The latest World Energy Outlook 2025 from the International Energy Agency highlights a profound global shift: electricity is set to become the dominant energy carrier, while access to critical minerals and resilient supply chains emerges as a central pillar of energy security.
According to the new World Energy Outlook 2025, global demand for energy services is rising due to urbanisation, digitalisation, population growth, and the expansion of AI-driven infrastructure. In this context, secure, clean and affordable energy becomes one of the key strategic challenges for governments and industries worldwide.
The report outlines several megatrends that will shape the global energy landscape over the coming decades:
The rise of electricity as the world’s backbone energy carrier
Electricity demand is expected to grow by around 40–50% by 2035. This growth is driven by electric mobility, heat pumps, data centres, digital services and industrial automation. Electricity becomes the foundation of modern economies, transforming how sectors operate and how energy systems must be designed.

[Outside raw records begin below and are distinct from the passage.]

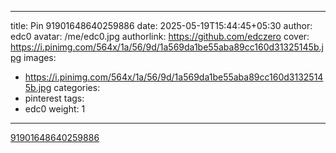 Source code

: 
---
title: Pin 91901648640259886
date: 2025-05-19T15:44:45+05:30
author: edc0
avatar: /me/edc0.jpg
authorlink: https://github.com/edczero
cover: https://i.pinimg.com/564x/1a/56/9d/1a569da1be55aba89cc160d31325145b.jpg
images:
   - https://i.pinimg.com/564x/1a/56/9d/1a569da1be55aba89cc160d31325145b.jpg
categories:
  - pinterest
tags:
  - edc0
weight: 1
---

<!--more-->

[91901648640259886](https://in.pinterest.com/pin/91901648640259886/)

	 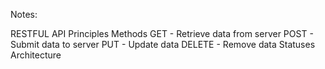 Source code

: ﻿
Notes:

RESTFUL API
	Principles
	Methods
		GET - Retrieve data from server
		POST - Submit data to server
		PUT - Update data
		DELETE - Remove data
	Statuses
	Architecture

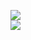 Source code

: [![](https://img.shields.io/badge/Made%20With-Github%20Spray-lightgrey.svg?style=for-the-badge&logo=github)](https://github.com/Annihil/github-spray#3510)  
[![](https://i.imgur.com/2DrTn0Z.gif)](https://github.com/Annihil/github-spray) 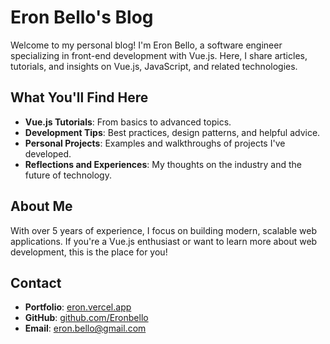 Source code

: # Eron Bello's Blog

Welcome to my personal blog! I'm Eron Bello, a software engineer specializing in front-end development with Vue.js. Here, I share articles, tutorials, and insights on Vue.js, JavaScript, and related technologies.

## What You'll Find Here

- **Vue.js Tutorials**: From basics to advanced topics.
- **Development Tips**: Best practices, design patterns, and helpful advice.
- **Personal Projects**: Examples and walkthroughs of projects I've developed.
- **Reflections and Experiences**: My thoughts on the industry and the future of technology.

## About Me

With over 5 years of experience, I focus on building modern, scalable web applications. If you're a Vue.js enthusiast or want to learn more about web development, this is the place for you!

## Contact

- **Portfolio**: [eron.vercel.app](https://eron.vercel.app/)
- **GitHub**: [github.com/Eronbello](https://github.com/Eronbello)
- **Email**: eron.bello@gmail.com
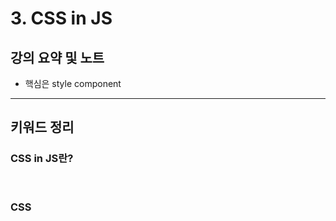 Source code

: # 3. CSS in JS

## 강의 요약 및 노트

- 핵심은 style component

<hr />

## 키워드 정리

### CSS in JS란?

</br>

### CSS
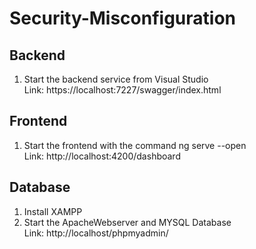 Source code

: # Security-Misconfiguration

## Backend
1. Start the backend service from Visual Studio <br>
Link: https://localhost:7227/swagger/index.html

## Frontend
1. Start the frontend with the command ng serve --open <br>
Link: http://localhost:4200/dashboard

## Database
1. Install XAMPP
2. Start the ApacheWebserver and MYSQL Database <br>
Link: http://localhost/phpmyadmin/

Rapid expansion of renewables – and new pressure on critical materials
Solar, wind and other renewables continue to outpace all other sources in deployment. Yet the resilience of this transition depends increasingly on critical minerals such as lithium, nickel, rare earths and copper. Ensuring reliable, diversified and circular supply chains is now one of the defining challenges of the energy transition.
Energy security redefined
Security no longer concerns only fuels, but also grid resilience, digital vulnerabilities, extreme weather events and material supply risks. This broadens the scope of energy policy and underscores the importance of circular economy strategies to reduce dependency on primary raw materials.
Shifting global energy demand
Most future energy demand growth will come from emerging and developing economies. This shift brings both opportunities and challenges and makes international cooperation even more critical.
What does this mean for circularity and the future of industry?
The findings reaffirm that the energy transition is not only a technological shift but a materials transition. Ensuring the sustainability, reuse and recovery of critical materials becomes a strategic priority.